Weirdmonger

D.F. Lewis


Rated: 4.00 of 5 stars
4.00 · 1 ratings · 400 pages · Published: 10 May 2003

Weirdmonger by D.F. Lewis
Collects sixty-seven short, weird stories, all written and published between 1987-1999.

DF Lewis is a legend among readers of fantasy and horror fiction. These days he devotes his creative energies to editing his annual magazine Nemonymous, in which authors identities are revealed only in the subsequent issue. Now Lewis has a big collection of his own heteromorphic short fiction in print: Weirdmonger is a substantial volume of often insubstantial pieces.
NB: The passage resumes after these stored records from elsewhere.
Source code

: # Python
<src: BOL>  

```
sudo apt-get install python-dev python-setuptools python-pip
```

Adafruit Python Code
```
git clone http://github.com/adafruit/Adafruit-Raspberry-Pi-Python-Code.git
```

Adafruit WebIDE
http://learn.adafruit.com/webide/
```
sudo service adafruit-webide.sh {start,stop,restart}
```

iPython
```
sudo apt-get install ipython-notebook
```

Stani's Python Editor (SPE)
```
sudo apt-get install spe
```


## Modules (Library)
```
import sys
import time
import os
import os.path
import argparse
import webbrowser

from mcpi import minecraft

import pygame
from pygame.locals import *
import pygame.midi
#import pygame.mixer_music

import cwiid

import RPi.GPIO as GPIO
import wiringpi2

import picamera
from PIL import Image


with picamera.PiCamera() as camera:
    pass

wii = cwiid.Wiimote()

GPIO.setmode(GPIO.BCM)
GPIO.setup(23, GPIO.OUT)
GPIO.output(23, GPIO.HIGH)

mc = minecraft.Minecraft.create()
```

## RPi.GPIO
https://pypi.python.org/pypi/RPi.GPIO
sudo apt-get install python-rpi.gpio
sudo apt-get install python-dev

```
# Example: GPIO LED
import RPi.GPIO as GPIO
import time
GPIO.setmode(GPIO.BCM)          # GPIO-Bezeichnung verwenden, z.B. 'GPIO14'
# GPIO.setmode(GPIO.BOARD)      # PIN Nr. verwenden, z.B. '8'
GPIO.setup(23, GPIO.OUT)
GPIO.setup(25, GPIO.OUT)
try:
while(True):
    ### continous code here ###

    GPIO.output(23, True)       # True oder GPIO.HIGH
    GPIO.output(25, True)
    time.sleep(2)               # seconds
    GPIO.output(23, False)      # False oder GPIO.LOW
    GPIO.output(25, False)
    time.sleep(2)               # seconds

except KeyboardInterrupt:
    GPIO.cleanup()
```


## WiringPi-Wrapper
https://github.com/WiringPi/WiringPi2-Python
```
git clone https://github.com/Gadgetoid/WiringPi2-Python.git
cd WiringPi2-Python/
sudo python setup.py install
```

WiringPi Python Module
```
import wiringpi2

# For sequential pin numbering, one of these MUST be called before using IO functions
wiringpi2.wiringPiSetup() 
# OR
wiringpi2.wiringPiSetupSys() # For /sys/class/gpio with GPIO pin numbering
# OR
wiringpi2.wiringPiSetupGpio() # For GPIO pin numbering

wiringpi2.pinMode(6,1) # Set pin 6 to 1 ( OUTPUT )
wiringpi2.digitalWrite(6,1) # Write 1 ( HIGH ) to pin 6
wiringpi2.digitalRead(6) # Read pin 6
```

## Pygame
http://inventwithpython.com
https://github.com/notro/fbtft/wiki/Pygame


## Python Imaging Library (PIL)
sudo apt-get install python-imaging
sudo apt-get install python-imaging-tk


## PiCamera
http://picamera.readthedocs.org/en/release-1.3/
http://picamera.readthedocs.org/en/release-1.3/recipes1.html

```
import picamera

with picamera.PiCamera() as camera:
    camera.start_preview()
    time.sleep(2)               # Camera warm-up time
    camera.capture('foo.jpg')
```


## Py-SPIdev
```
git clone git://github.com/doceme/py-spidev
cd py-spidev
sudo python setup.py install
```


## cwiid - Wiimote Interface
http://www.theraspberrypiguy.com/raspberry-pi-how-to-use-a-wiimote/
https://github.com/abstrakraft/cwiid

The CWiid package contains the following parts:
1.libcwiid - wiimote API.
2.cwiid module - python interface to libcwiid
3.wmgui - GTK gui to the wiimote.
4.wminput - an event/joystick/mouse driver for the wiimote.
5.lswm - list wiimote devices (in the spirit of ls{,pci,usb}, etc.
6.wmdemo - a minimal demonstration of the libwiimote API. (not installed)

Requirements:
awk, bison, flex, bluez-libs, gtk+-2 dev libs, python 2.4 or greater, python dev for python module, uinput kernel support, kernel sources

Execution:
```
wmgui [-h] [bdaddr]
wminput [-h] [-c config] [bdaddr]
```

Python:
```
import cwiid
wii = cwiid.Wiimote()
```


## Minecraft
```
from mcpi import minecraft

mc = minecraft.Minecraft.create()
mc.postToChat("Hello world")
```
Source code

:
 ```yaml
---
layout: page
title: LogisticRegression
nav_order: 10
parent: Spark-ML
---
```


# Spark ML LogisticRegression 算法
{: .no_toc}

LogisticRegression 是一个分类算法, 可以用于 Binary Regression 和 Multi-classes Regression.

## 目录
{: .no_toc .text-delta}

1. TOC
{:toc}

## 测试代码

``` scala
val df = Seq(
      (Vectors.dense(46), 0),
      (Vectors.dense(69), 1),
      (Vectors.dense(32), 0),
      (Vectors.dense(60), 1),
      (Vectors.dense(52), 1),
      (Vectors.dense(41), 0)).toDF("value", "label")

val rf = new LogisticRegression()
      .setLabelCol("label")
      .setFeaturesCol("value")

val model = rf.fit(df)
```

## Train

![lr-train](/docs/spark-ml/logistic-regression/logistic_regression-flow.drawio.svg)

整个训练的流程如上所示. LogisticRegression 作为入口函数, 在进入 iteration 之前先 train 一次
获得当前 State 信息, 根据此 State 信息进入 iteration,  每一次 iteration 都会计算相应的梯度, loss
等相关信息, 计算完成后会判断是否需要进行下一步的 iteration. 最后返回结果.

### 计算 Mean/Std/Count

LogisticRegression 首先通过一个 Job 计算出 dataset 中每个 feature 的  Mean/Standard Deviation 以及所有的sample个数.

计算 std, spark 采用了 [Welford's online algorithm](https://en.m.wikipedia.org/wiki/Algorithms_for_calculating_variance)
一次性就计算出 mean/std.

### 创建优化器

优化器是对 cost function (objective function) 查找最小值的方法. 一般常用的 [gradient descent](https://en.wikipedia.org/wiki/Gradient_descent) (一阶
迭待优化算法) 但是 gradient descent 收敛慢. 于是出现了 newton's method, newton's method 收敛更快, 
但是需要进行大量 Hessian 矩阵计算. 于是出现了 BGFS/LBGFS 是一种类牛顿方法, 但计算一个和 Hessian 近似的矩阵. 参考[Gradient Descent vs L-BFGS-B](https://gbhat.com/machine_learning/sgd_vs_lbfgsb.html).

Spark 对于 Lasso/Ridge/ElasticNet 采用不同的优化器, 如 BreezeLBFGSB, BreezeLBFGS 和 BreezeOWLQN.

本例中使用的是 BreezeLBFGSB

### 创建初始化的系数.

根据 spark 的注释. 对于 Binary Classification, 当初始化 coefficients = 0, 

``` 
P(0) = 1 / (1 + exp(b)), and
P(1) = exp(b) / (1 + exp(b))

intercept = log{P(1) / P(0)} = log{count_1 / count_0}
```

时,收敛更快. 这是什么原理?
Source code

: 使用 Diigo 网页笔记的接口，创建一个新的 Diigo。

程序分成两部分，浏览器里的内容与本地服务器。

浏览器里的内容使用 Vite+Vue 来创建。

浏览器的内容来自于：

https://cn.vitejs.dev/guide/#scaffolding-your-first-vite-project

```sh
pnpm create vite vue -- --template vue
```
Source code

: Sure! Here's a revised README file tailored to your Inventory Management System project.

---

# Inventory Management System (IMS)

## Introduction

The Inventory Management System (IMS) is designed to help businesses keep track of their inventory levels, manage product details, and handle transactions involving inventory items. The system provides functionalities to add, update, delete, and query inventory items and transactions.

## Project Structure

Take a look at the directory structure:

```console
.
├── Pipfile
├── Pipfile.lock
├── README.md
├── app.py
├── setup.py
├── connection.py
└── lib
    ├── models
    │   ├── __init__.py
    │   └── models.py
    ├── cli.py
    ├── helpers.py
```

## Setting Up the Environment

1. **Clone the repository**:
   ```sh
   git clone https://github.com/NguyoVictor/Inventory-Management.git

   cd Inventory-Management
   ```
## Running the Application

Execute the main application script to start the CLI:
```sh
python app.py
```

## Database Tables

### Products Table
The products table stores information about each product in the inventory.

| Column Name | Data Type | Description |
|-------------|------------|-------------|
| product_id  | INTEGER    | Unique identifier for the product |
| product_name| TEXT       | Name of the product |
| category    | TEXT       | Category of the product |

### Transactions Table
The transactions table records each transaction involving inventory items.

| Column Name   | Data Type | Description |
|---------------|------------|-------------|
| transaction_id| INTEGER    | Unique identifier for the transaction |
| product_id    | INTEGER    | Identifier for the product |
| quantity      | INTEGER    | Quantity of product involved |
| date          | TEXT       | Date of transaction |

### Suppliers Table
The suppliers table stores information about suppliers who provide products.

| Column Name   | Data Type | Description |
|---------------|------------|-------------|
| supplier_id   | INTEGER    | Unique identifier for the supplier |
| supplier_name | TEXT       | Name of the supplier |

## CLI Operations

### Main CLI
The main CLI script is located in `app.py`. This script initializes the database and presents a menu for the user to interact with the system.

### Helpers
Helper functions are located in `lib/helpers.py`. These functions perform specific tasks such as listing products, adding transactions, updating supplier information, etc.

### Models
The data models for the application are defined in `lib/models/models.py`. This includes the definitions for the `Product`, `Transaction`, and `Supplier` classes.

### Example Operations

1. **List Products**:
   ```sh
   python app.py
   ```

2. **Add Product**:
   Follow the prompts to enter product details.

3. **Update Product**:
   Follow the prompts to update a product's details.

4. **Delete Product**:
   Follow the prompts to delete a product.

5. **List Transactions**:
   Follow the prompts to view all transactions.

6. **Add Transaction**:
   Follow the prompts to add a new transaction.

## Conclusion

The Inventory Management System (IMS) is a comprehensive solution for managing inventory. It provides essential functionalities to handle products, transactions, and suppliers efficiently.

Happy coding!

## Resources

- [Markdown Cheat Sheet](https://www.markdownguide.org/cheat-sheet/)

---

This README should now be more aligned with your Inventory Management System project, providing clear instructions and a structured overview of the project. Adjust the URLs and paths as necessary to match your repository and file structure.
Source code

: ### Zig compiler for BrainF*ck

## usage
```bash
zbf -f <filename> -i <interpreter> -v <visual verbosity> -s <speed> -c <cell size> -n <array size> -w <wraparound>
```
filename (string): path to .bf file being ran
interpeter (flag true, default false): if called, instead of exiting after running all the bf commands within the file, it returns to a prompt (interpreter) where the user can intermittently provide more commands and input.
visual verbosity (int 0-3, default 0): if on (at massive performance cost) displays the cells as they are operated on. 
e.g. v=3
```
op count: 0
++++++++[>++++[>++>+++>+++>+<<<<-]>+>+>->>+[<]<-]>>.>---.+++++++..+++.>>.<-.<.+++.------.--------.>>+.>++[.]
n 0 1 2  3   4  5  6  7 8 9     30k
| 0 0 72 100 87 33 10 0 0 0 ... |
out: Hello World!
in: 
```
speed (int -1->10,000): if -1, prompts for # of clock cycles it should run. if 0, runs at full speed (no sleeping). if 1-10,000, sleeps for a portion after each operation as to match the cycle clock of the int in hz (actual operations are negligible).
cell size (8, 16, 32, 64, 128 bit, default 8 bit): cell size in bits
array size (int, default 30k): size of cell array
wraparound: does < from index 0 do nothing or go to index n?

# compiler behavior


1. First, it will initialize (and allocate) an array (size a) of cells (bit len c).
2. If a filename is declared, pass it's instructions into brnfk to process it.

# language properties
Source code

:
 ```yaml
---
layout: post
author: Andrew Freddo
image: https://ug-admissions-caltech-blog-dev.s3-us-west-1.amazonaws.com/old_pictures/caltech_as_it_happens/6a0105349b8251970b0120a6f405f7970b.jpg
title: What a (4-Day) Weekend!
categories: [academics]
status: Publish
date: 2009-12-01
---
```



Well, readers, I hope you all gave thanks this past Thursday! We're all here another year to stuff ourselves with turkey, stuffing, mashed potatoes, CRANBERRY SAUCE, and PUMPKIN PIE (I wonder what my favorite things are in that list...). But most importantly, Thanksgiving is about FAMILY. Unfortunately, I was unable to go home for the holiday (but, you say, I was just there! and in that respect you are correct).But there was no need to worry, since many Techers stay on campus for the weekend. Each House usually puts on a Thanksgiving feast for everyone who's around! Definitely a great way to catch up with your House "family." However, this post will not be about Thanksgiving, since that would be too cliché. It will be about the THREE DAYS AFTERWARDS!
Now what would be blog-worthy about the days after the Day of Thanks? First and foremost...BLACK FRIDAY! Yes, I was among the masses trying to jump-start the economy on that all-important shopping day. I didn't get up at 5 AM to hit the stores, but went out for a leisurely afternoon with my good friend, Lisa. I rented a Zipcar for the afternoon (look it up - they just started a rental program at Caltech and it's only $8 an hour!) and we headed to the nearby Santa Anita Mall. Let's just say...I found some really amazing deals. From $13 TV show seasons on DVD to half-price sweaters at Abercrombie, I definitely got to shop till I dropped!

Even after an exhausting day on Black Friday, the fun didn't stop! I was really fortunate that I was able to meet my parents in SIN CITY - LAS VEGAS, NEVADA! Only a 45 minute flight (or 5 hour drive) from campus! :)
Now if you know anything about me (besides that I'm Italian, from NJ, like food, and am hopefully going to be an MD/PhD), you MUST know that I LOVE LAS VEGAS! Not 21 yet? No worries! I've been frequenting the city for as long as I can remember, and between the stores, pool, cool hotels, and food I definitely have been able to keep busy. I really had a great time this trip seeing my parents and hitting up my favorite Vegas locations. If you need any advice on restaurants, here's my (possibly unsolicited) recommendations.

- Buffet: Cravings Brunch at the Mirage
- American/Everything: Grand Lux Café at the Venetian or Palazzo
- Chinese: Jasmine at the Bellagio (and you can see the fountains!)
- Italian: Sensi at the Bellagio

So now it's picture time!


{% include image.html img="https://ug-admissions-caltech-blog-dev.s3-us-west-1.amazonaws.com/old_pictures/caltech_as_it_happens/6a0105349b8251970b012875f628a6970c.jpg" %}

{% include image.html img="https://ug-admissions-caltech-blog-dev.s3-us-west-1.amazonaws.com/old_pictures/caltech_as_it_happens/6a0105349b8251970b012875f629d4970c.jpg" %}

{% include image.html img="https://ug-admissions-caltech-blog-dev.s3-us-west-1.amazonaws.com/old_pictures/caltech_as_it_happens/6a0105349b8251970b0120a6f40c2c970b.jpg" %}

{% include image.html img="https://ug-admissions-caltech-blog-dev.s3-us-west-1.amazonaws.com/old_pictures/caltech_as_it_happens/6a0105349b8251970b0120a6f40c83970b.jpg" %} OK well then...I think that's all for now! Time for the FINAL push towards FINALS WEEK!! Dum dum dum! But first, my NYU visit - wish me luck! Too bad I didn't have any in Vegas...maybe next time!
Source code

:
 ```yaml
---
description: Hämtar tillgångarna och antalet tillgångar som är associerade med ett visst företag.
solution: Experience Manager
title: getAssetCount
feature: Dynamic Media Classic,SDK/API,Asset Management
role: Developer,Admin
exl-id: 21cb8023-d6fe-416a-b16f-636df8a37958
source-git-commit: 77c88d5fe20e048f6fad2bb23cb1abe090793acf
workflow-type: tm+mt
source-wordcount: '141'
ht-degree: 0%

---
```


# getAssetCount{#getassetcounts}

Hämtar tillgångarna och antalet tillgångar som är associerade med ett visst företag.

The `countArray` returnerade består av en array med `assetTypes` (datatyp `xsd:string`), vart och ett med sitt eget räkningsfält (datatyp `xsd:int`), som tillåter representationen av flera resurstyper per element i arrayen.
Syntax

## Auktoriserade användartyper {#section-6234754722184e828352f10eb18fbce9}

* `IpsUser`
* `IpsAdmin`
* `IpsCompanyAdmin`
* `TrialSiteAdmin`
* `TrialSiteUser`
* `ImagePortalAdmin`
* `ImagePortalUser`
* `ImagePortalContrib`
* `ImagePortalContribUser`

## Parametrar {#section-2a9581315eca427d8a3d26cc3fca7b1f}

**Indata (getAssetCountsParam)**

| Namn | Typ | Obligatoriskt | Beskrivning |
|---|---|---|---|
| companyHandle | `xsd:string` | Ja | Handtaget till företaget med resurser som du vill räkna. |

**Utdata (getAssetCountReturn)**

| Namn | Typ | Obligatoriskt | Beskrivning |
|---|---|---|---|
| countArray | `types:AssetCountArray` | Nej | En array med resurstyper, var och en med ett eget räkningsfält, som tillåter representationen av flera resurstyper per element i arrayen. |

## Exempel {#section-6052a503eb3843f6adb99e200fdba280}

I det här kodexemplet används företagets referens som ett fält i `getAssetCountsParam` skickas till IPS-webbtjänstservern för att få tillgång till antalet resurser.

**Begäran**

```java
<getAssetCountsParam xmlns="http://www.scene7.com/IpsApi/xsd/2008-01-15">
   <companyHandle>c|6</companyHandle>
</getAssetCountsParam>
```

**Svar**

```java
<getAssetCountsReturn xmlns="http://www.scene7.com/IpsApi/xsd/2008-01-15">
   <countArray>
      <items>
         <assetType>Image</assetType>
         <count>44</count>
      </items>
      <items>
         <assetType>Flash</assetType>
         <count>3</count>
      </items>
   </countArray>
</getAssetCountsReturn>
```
Insubstantial only in terms of length, that is. Lewis writes some of the shortest short stories around and still makes them work. The long ones work, too. Its possible to detect the influence of English horror writer Ramsey Campbell, especially in the puns and wordplay, while the spirit of the American short story writer H P Lovecraft infuses every paragraph. The Scar Museum finds the curator of that establishment arriving in a seaside spa town where he is confronted with more cicatrices than he can handle. He is enjoying a drink in a hotel bar when he notices a young woman sat opposite, her scars like tug-of-war teams competing for the bridge of her nose. The consequences of the ensuing meeting, as ever with Lewis, are both horrible and wonderful.